TASK TO CARRY OUT: Can you find the lines of the listing that include "everything" and copy every one?

RECORDED DATA:

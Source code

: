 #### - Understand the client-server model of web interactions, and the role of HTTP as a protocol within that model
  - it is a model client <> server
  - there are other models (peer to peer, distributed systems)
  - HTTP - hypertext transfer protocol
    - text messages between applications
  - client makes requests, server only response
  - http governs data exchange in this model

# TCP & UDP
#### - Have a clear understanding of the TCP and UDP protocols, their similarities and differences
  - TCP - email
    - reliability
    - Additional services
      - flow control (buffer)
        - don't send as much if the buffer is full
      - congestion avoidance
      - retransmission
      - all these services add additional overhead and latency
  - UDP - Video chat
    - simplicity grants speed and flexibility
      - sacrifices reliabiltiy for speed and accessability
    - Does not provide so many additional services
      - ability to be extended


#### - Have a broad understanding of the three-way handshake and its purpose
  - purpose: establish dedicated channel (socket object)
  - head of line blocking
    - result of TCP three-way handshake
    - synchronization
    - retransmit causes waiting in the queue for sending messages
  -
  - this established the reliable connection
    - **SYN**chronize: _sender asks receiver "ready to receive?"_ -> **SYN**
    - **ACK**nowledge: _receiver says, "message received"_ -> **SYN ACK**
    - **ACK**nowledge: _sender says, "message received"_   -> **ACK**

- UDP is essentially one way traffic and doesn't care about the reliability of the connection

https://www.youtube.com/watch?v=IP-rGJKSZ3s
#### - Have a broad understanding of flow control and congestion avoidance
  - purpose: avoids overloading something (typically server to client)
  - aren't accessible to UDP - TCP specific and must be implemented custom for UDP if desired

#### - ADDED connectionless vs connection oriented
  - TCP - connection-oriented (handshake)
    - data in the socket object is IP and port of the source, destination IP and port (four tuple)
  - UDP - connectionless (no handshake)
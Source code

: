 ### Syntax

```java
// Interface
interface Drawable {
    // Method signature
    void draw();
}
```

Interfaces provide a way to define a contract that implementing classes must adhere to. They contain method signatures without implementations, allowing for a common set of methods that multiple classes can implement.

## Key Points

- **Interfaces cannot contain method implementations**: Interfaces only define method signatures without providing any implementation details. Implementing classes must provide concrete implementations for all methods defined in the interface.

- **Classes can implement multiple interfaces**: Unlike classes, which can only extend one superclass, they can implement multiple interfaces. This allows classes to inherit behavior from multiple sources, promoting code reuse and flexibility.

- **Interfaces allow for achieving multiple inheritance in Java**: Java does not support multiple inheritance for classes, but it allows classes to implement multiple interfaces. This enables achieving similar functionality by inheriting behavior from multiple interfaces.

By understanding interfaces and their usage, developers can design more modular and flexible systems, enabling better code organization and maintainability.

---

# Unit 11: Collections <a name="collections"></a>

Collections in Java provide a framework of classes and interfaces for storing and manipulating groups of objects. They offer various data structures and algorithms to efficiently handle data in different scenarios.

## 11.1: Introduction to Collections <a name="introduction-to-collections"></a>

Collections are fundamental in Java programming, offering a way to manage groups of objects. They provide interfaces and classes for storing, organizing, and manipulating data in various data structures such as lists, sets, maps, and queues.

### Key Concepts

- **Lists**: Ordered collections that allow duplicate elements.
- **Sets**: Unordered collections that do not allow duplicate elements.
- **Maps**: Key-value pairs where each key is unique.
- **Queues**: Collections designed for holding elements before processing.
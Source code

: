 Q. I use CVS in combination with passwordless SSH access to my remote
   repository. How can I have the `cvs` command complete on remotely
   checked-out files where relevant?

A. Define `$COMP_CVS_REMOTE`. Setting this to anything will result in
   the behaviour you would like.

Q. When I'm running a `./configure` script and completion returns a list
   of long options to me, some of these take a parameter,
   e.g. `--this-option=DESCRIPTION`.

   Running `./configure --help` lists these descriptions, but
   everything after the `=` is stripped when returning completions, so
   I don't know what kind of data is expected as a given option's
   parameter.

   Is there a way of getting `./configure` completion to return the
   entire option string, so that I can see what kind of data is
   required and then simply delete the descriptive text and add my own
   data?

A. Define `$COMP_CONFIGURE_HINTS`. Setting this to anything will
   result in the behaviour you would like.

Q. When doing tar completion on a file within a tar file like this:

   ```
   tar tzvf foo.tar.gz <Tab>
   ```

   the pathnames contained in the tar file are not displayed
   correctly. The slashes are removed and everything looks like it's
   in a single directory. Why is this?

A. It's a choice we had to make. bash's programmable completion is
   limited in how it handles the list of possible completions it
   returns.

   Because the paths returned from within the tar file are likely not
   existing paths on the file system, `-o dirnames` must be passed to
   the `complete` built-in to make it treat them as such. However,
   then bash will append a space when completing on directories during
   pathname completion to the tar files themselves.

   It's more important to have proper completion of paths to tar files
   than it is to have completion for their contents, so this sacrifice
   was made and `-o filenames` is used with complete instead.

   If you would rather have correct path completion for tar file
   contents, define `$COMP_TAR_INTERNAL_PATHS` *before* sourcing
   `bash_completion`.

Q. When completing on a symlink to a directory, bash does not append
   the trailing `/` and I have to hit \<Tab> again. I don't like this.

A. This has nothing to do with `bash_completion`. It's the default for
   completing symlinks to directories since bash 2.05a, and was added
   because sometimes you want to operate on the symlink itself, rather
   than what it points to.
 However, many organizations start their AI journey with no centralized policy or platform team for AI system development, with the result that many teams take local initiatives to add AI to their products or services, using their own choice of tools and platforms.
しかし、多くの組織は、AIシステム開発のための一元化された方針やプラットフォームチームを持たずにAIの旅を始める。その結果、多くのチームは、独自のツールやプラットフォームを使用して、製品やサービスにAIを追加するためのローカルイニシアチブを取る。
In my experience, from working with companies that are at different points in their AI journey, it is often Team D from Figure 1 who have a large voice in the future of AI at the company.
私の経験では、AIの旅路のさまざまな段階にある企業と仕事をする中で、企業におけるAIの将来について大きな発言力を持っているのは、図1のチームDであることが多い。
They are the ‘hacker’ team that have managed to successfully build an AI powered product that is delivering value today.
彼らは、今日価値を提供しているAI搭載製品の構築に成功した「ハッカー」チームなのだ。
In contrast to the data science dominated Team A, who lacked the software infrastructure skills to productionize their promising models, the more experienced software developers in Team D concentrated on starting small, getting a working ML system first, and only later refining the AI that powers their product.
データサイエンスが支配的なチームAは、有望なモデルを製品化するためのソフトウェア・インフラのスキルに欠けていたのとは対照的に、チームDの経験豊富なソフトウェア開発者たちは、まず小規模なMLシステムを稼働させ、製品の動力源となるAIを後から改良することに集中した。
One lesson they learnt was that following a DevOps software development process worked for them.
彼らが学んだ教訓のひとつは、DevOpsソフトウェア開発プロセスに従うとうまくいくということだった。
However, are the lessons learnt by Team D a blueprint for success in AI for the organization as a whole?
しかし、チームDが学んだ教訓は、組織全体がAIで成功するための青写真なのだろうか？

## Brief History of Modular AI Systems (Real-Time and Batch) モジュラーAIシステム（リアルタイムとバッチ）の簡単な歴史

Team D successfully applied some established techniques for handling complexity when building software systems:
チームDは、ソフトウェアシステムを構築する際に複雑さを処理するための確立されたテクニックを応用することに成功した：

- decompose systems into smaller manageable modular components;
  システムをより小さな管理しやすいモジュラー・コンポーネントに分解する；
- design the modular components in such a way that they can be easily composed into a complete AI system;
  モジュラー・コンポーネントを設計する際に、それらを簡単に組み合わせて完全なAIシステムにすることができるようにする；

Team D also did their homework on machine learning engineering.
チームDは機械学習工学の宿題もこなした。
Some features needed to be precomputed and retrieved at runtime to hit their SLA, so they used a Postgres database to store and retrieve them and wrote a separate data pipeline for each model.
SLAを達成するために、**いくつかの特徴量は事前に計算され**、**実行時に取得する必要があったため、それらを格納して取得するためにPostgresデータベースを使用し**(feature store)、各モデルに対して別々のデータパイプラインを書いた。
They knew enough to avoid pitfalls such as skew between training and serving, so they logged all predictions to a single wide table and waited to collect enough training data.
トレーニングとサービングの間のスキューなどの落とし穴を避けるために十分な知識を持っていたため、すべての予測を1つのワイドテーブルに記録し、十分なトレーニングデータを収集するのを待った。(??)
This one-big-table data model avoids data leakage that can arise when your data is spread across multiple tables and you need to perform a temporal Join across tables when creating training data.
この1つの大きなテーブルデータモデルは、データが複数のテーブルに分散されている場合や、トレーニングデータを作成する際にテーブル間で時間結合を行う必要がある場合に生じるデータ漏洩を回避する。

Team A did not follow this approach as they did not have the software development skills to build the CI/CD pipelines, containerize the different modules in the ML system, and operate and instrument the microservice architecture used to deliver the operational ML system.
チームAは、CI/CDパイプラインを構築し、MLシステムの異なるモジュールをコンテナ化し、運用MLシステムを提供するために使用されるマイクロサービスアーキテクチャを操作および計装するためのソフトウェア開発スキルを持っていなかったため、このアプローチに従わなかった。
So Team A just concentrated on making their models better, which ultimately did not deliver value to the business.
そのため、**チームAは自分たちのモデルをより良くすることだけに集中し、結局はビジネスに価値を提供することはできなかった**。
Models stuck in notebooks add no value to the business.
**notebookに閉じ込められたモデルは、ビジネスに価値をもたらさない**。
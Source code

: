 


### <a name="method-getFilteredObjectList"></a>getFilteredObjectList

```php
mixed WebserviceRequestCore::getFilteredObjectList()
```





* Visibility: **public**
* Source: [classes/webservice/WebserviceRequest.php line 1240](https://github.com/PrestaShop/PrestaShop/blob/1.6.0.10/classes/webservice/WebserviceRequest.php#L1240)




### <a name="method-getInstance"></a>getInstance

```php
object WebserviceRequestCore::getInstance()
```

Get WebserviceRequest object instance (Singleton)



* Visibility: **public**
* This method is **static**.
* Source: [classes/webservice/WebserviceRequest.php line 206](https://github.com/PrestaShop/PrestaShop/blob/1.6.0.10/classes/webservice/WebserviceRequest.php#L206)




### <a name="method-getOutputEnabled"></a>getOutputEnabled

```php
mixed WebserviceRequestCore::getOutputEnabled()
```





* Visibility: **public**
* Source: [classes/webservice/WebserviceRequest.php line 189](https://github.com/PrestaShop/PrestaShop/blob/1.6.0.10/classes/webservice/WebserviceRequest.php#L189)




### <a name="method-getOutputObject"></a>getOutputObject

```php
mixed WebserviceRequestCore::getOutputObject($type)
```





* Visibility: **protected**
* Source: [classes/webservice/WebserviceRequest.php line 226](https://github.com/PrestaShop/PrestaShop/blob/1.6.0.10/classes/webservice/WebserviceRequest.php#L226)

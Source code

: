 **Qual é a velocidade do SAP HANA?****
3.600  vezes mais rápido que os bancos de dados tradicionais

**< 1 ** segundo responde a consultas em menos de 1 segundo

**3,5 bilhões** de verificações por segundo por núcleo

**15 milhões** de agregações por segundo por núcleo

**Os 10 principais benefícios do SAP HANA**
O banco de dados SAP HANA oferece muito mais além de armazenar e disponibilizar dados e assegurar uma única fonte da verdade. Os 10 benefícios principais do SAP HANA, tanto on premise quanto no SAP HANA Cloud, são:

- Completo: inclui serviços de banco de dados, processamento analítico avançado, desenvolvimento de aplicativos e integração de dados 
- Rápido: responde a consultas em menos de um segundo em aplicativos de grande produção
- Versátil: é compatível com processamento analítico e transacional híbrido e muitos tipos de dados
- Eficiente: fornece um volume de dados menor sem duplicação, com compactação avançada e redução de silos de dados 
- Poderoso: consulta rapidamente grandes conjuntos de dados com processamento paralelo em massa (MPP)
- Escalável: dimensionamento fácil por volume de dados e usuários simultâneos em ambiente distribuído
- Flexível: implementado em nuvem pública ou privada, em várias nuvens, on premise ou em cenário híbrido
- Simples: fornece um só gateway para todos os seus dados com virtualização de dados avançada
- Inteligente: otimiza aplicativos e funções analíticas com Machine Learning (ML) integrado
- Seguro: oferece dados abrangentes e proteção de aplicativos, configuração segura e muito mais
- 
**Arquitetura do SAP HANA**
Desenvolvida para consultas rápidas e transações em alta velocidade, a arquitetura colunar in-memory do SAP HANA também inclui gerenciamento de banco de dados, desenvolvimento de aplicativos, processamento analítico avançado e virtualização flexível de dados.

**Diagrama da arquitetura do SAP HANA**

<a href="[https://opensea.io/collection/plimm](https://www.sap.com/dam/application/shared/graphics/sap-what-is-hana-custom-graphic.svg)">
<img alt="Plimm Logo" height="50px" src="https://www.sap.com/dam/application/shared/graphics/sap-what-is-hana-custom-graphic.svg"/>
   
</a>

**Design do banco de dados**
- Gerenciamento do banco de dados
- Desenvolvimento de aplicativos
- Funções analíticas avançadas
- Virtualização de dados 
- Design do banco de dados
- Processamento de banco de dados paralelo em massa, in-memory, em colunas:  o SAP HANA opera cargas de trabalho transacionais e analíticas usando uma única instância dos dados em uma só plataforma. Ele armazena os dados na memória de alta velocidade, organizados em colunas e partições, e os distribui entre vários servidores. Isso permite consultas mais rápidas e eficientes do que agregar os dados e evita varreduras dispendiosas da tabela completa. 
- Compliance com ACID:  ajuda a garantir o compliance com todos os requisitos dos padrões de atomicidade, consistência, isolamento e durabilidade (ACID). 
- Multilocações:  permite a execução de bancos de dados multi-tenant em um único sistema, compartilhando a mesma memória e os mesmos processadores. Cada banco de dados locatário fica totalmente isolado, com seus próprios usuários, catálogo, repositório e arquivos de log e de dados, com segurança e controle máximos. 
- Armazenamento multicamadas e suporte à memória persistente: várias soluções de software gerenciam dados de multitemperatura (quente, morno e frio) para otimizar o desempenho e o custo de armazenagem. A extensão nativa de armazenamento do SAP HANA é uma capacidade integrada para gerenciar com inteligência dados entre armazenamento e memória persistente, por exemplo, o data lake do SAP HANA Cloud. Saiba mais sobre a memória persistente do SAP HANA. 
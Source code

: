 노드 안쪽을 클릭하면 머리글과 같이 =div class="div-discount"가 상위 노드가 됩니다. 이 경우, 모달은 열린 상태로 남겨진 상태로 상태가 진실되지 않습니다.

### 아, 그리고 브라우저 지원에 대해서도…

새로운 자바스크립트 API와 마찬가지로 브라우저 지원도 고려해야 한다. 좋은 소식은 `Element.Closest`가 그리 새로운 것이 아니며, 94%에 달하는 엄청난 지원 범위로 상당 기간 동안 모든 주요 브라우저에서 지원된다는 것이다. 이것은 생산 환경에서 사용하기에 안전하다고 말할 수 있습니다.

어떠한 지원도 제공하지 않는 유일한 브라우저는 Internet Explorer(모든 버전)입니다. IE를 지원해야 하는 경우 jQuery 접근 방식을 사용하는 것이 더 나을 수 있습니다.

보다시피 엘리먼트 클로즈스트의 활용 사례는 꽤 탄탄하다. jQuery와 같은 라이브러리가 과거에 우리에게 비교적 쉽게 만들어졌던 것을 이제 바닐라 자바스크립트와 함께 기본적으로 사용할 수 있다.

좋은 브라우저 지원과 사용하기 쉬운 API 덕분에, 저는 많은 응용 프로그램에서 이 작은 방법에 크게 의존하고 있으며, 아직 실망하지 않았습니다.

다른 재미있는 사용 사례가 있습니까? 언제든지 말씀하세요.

OUTPUT OF THE EXERCISE:
   everything after the `=` is stripped when returning completions, so
   correctly. The slashes are removed and everything looks like it's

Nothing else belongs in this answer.